Implementing basic design patterns is not the responsibility of the core language, unless there is a compelling reason it should be. Design patterns come and go -- for example, the singleton pattern is widely regarded as an extremely bad pattern that should never be used. Even if you decide to use it anyway, do you want an eager singleton? Lazy singleton? What should happen if instantiation fails for some reason? There's a whole lot of seemingly minor issues to cover, but adding this feature to the language is not a trivial change.
By implementing it yourself you get exactly the features and behavior you want.
You can use an enum instead of a singleton pattern - this is not very complex:
public enum Singleton {
INSTANCE;
}
There are two basic categories of Singletons, those with lazy initialization and those with eager initialization.
Aside from the whole argument on flavors of Singletons, many Java developers consider Singletons to be bad or an anti-pattern. This is probably an area of disagreement among those currently maintaining the Java spec.

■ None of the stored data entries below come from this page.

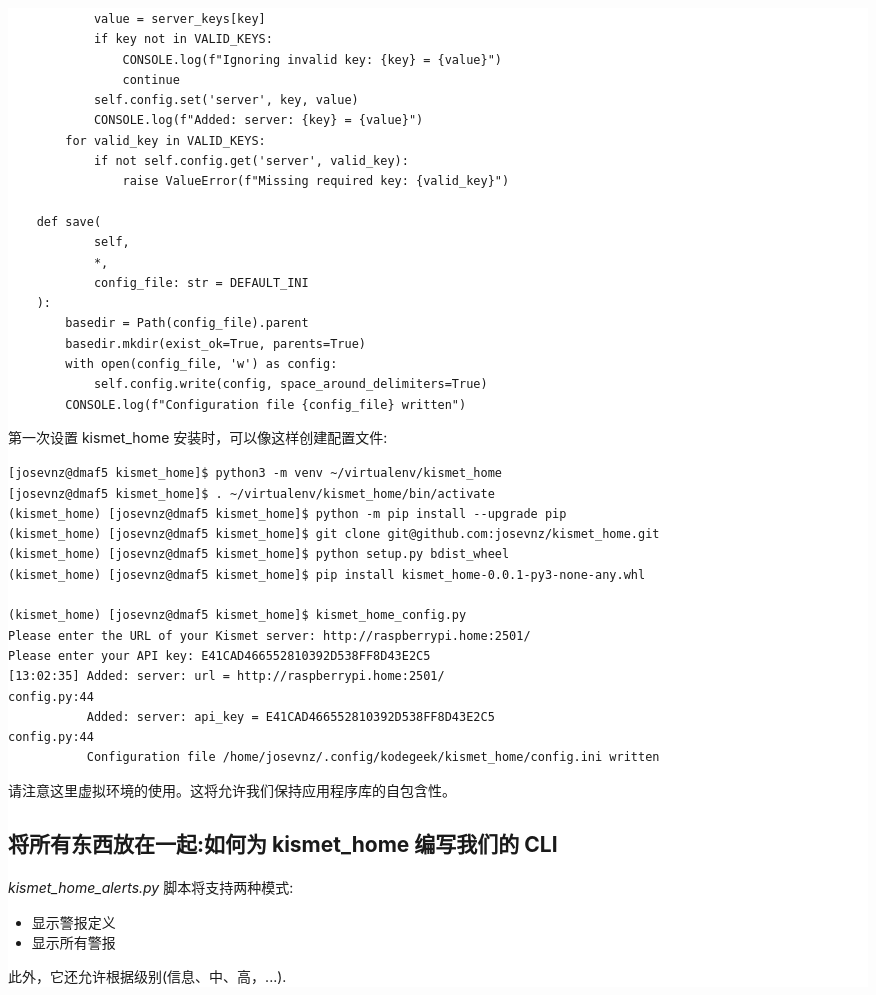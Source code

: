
 ```
            value = server_keys[key]
            if key not in VALID_KEYS:
                CONSOLE.log(f"Ignoring invalid key: {key} = {value}")
                continue
            self.config.set('server', key, value)
            CONSOLE.log(f"Added: server: {key} = {value}")
        for valid_key in VALID_KEYS:
            if not self.config.get('server', valid_key):
                raise ValueError(f"Missing required key: {valid_key}")

    def save(
            self,
            *,
            config_file: str = DEFAULT_INI
    ):
        basedir = Path(config_file).parent
        basedir.mkdir(exist_ok=True, parents=True)
        with open(config_file, 'w') as config:
            self.config.write(config, space_around_delimiters=True)
        CONSOLE.log(f"Configuration file {config_file} written") 
```

第一次设置 kismet_home 安装时，可以像这样创建配置文件:

```
[josevnz@dmaf5 kismet_home]$ python3 -m venv ~/virtualenv/kismet_home
[josevnz@dmaf5 kismet_home]$ . ~/virtualenv/kismet_home/bin/activate
(kismet_home) [josevnz@dmaf5 kismet_home]$ python -m pip install --upgrade pip
(kismet_home) [josevnz@dmaf5 kismet_home]$ git clone git@github.com:josevnz/kismet_home.git
(kismet_home) [josevnz@dmaf5 kismet_home]$ python setup.py bdist_wheel
(kismet_home) [josevnz@dmaf5 kismet_home]$ pip install kismet_home-0.0.1-py3-none-any.whl

(kismet_home) [josevnz@dmaf5 kismet_home]$ kismet_home_config.py 
Please enter the URL of your Kismet server: http://raspberrypi.home:2501/
Please enter your API key: E41CAD466552810392D538FF8D43E2C5
[13:02:35] Added: server: url = http://raspberrypi.home:2501/                                                                                 config.py:44
           Added: server: api_key = E41CAD466552810392D538FF8D43E2C5                                                                          config.py:44
           Configuration file /home/josevnz/.config/kodegeek/kismet_home/config.ini written 
```

请注意这里虚拟环境的使用。这将允许我们保持应用程序库的自包含性。

## 将所有东西放在一起:如何为 kismet_home 编写我们的 CLI

*kismet_home_alerts.py* 脚本将支持两种模式:

*   显示警报定义
*   显示所有警报

此外，它还允许根据级别(信息、中、高，...).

Lastly, the same could be said true of most any pattern. There is not a huge need for a language to adopt or endorse any specific set of patterns, IMHO.
You would not want a Singleton interface, since the interface has no behavior of its own. You would want an abstract class... kind of. In reality you would want something a lot more powerful than just an abstract parent. You need to have a private constructor (or a private instantiation method that calls a private constructor and returns the single instance) that has to be called in the getInstance() method defined in the parent (violation of scoping).
What you are suggesting is something that will work outside of the traditional class system. Perhaps it can be done as a new object type (similar to how an enum is not a class), but definitely not as a standard interface or class.